TASK: Search the entries for the string "Coordenates" and give the number of lines that hold it, nothing more.

[Document images with source code]
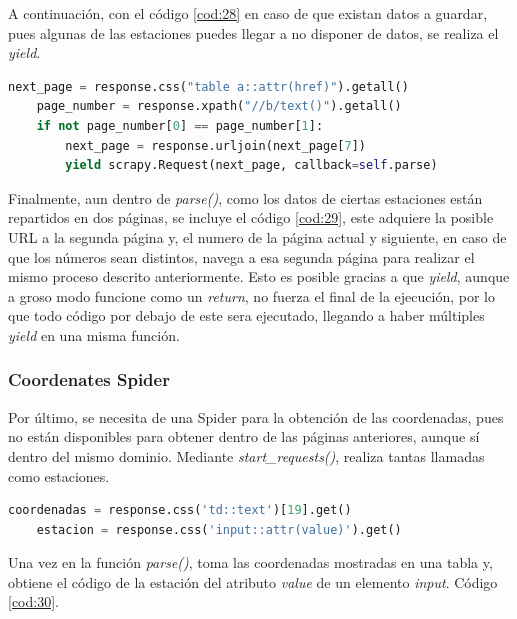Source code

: A continuación, con el código \ref{cod:28} en caso de que existan datos a guardar, pues algunas de las estaciones puedes llegar a no disponer de datos, se realiza el \textit{yield}.

\begin{lstlisting}[language=Python, caption={Navegacion a segunda página de datos en MeteoNavarra Data Spider}, label=cod:29]
	next_page = response.css("table a::attr(href)").getall()
	page_number = response.xpath("//b/text()").getall()
	if not page_number[0] == page_number[1]:
		next_page = response.urljoin(next_page[7])
		yield scrapy.Request(next_page, callback=self.parse)
\end{lstlisting}

Finalmente, aun dentro de \textit{parse()}, como los datos de ciertas estaciones están repartidos en dos páginas, se incluye el código \ref{cod:29}, este adquiere la posible URL a la segunda página y, el numero de la página actual y siguiente, en caso de que los números sean distintos, navega a esa segunda página para realizar el mismo proceso descrito anteriormente.\newline
\newline
Esto es posible gracias a que \textit{yield}, aunque a groso modo funcione como un \textit{return}, no fuerza el final de la ejecución, por lo que todo código por debajo de este sera ejecutado, llegando a haber múltiples \textit{yield} en una misma función.

\subsubsection{Coordenates Spider}
Por último, se necesita de una Spider para la obtención de las coordenadas, pues no están disponibles para obtener dentro de las páginas anteriores, aunque sí dentro del mismo dominio.\newline
\newline
Mediante \textit{start\_requests()}, realiza tantas llamadas como estaciones.

\begin{lstlisting}[language=Python, caption={Selector en \textit{parse()} de MeteoNavarra Coordenates Spider}, label=cod:30]
	coordenadas = response.css('td::text')[19].get()
	estacion = response.css('input::attr(value)').get()
\end{lstlisting}

Una vez en la función \textit{parse()}, toma las coordenadas mostradas en una tabla y, obtiene el código de la estación del atributo \textit{value} de un elemento \textit{input}. Código \ref{cod:30}.

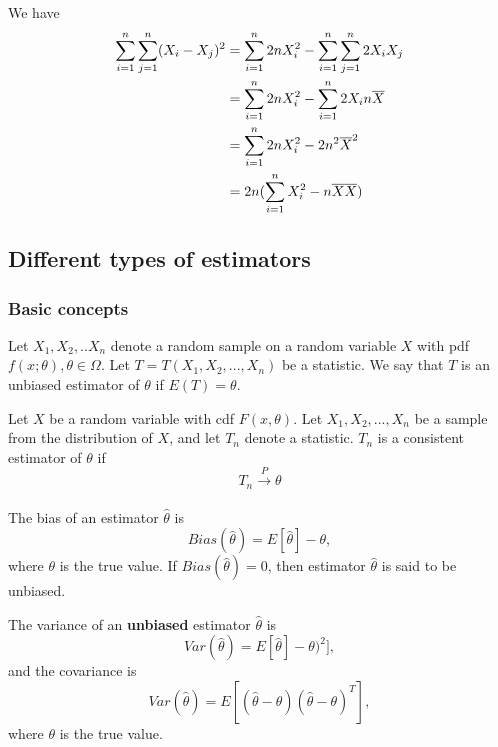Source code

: \begin{refsection}
\begin{remark}
We have
\begin{align*}
\sum_{i=1}^n\sum_{j=1}^n (X_i - X_j)^2 &= \sum_{i=1}^n 2n X_i^2 - \sum_{i=1}^n\sum_{j=1}^n 2X_iX_j \\
&= \sum_{i=1}^n 2n X_i^2 - \sum_{i=1}^n 2X_in\overline{X} \\
&= \sum_{i=1}^n 2n X_i^2 - 2n^2\overline{X}^2 \\
&= 2n(\sum_{i=1}^n X_i^2 - n\overline{X}\overline{X})
\end{align*}

	
\end{remark}


\subsection{Different types of estimators}
\subsubsection{Basic concepts}
\begin{definition}
Let $X_1,X_2,..X_n$ denote a random sample on a random variable $X$ with pdf $f(x;\theta),\theta \in \Omega$. Let $T=T(X_1,X_2,...,X_n)$ be a statistic. We say that $T$ is an unbiased estimator of $\theta$ if $E(T)=\theta$.
\end{definition}


\begin{definition}
Let $X$ be a random variable with cdf $F(x,\theta)$. Let $X_1,X_2,...,X_n$ be a sample from the distribution of $X$, and let $T_n$ denote a statistic. $T_n$ is a consistent estimator of $\theta$ if
$$T_n \xrightarrow[ ]{P} \theta $$
\end{definition}



\begin{definition}
The bias of an estimator $\hat{\theta}$ is $$Bias(\hat{\theta}) = E[\hat{\theta}] - \theta,$$ 
where $\theta$ is the true value. If $Bias(\hat{\theta}) = 0$, then estimator $\hat{\theta}$ is said to be unbiased. 
\end{definition}


\begin{definition}
	The variance of an \textbf{unbiased} estimator $\hat{\theta}$ is $$Var(\hat{\theta}) = E[\hat{\theta}] - \theta)^2],$$
	and the covariance is
	$$Var(\hat{\theta}) = E[(\hat{\theta} - \theta)(\hat{\theta} - \theta)^T],$$
	where $\theta$ is the true value. 
\end{definition}


\end{refsection}
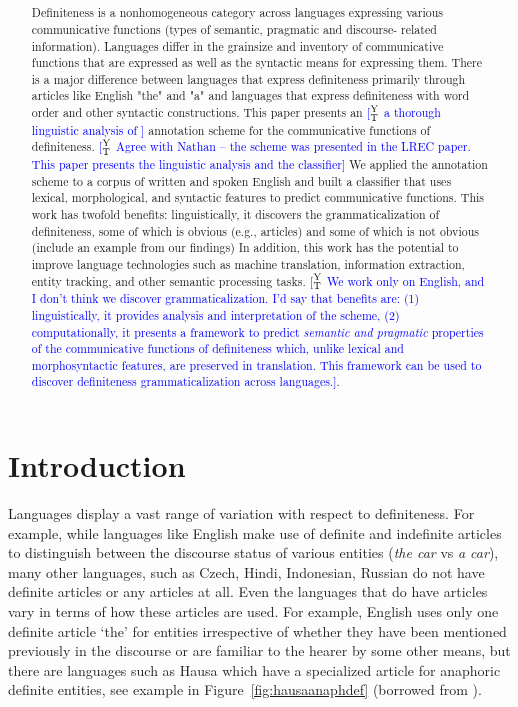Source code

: \documentclass[11pt,letterpaper]{article}
\title{\draftnotice{Title, author list not final. Page limit: 5 + 2 bib} \ab{Learning Definiteness across Languages using Classifiers} \nss{maybe: A Classification and Classifier for Cross-linguistic Functions of Definiteness}}
\date{}
\newcommand{\ensuretext}[1]{#1}
\newcommand{\ytmarker}{\ensuretext{\textcolor{blue}{\ensuremath{^{\textsc{Y}}_{\textsc{T}}}}}}
\newcommand{\arkcomment}[3]{\ensuretext{\textcolor{#3}{[#1 #2]}}}
\newcommand{\yt}[1]{\arkcomment{\ytmarker}{#1}{blue}}
\begin{document}
\maketitle
\begin{abstract}
Definiteness is a nonhomogeneous category across languages expressing various communicative functions (types of semantic, pragmatic and discourse- related information).   Languages differ in the grainsize and inventory of communicative functions  that are expressed as well as the syntactic means for expressing them.  There is a major difference between languages that express definiteness primarily through articles like English "the" and "a" and languages that express definiteness with word order and other syntactic constructions.   This paper presents an \yt{ a thorough linguistic analysis of } annotation scheme for the communicative functions of definiteness. \yt{Agree with Nathan -- the scheme was presented in the LREC paper. This paper presents the linguistic analysis and the classifier}  We applied the annotation scheme to a corpus of written and spoken English and built a classifier that uses lexical, morphological, and syntactic features to predict communicative functions.   This work has twofold benefits: linguistically, it discovers the grammaticalization of definiteness, some of which is obvious (e.g., articles) and some of which is not obvious (include an example from our findings) 
In addition, this work has the potential to improve language technologies such as machine translation, information extraction, entity tracking, and other semantic processing tasks. \yt{We work only on English, and I don't think we discover grammaticalization. I'd say that benefits are: (1) linguistically, it provides analysis and interpretation of the scheme, (2) computationally,  it presents a framework to predict \textit{semantic and pragmatic} properties of the communicative functions of definiteness which, unlike lexical and morphosyntactic features, are preserved in translation.  This framework can be used to discover definiteness grammaticalization across languages.}.  
\end{abstract}

\section{Introduction}

Languages display a vast range of variation with respect to definiteness. For example, while languages like English make use of definite and indefinite articles to distinguish between the discourse status of various entities ({\it the car} vs {\it a car}), many other languages, such as Czech, Hindi, Indonesian, Russian do not have definite articles or any articles at all. Even the languages that do have articles vary in terms of how these articles are used. For example, English uses only one definite article ‘the’ for entities irrespective of whether they have been mentioned previously in the discourse or are familiar to the hearer by some other means, but there are languages such as Hausa which have a specialized article for anaphoric definite entities, see example in Figure~\ref{fig:hausaanaphdef} (borrowed from \cite{lyons99}). 
\end{document}

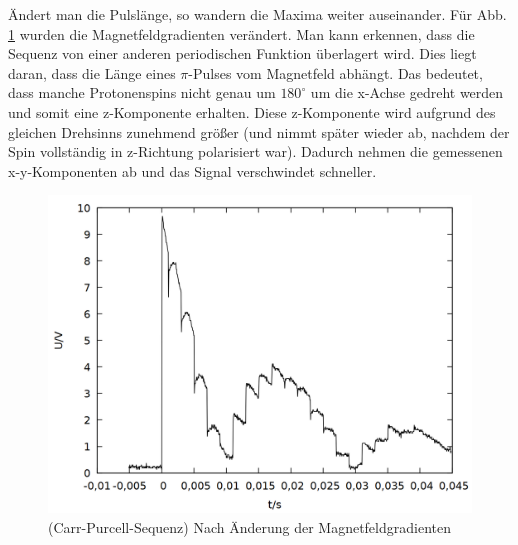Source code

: Ändert man die Pulslänge, so wandern die Maxima weiter auseinander. Für Abb. \ref{fig:carr_b} wurden die Magnetfeldgradienten verändert. Man kann erkennen, dass die Sequenz von einer anderen periodischen Funktion überlagert wird. Dies liegt daran, dass die Länge eines $\pi$-Pulses vom Magnetfeld abhängt. Das bedeutet, dass manche Protonenspins nicht genau um $180^\circ$ um die x-Achse gedreht werden und somit eine z-Komponente erhalten. Diese z-Komponente wird aufgrund des gleichen Drehsinns zunehmend größer (und nimmt später wieder ab, nachdem der Spin vollständig in z-Richtung polarisiert war). Dadurch nehmen die gemessenen x-y-Komponenten ab und das Signal verschwindet schneller.
 
\begin{figure}[h]
\centering
\includegraphics[width=0.75\linewidth]{data/p402_443_data/carr_purcell_sequenz/plot_157.png}
\caption{(Carr-Purcell-Sequenz) Nach Änderung der Magnetfeldgradienten}
\label{fig:carr_b}
\end{figure}

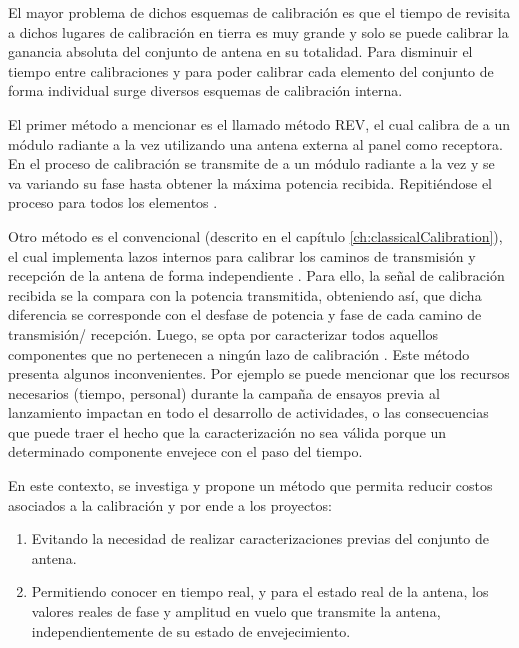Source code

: El mayor problema de dichos esquemas de calibración es que el tiempo de revisita a dichos lugares de calibración en tierra es muy
grande y solo se puede calibrar la ganancia absoluta del conjunto de antena en su totalidad. Para disminuir el tiempo entre
calibraciones y para poder calibrar cada elemento del conjunto de forma individual surge diversos esquemas de calibración
interna.

El primer método a mencionar es el llamado método REV, el cual calibra de a un módulo radiante a la vez utilizando una antena
externa al panel como receptora. En el proceso de calibración se transmite de a un módulo radiante a la vez y se va variando su
fase hasta obtener la máxima potencia recibida. Repitiéndose el proceso para todos los elementos \cite{Chiba1999}
\cite{Makino2006}\cite{Hara1997}.

Otro método es el convencional (descrito en el capítulo \ref{ch:classicalCalibration}), el cual implementa lazos internos
para calibrar los caminos de transmisión y recepción de la antena de forma independiente \cite{Makhoul2012}
\cite{Luscombe1990}\cite{Seifert1996}\cite{Dall1994}\cite{Freeman1995}\cite{Bibby2003}\cite{Bast2003}\cite{Stove2004}
\cite{Srivastava1996}\cite{Wang2010}. Para ello, la señal de calibración recibida se la compara con la potencia transmitida,
obteniendo así, que dicha diferencia se corresponde con el desfase de potencia y fase de cada camino de transmisión/
recepción. Luego, se opta por caracterizar todos aquellos componentes que no pertenecen a ningún lazo de calibración
\cite{Freeman1995}. Este método presenta algunos inconvenientes. Por ejemplo se puede mencionar que los recursos necesarios
(tiempo, personal) durante la campaña de ensayos previa al lanzamiento impactan en todo el desarrollo de actividades,
o las consecuencias que puede traer el hecho que la caracterización no sea válida porque un determinado componente
envejece con el paso del tiempo.

En este contexto, se investiga y propone un método que permita reducir costos asociados a la calibración y por ende a los
proyectos:

\begin{enumerate}
    \item Evitando la necesidad de realizar caracterizaciones previas del conjunto de antena.
    \item Permitiendo conocer en tiempo real, y para el estado real de la antena, los valores reales de fase y amplitud en
		vuelo que transmite la antena, independientemente de su estado de envejecimiento.
\end{enumerate}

WRITTEN SOLUTION: 2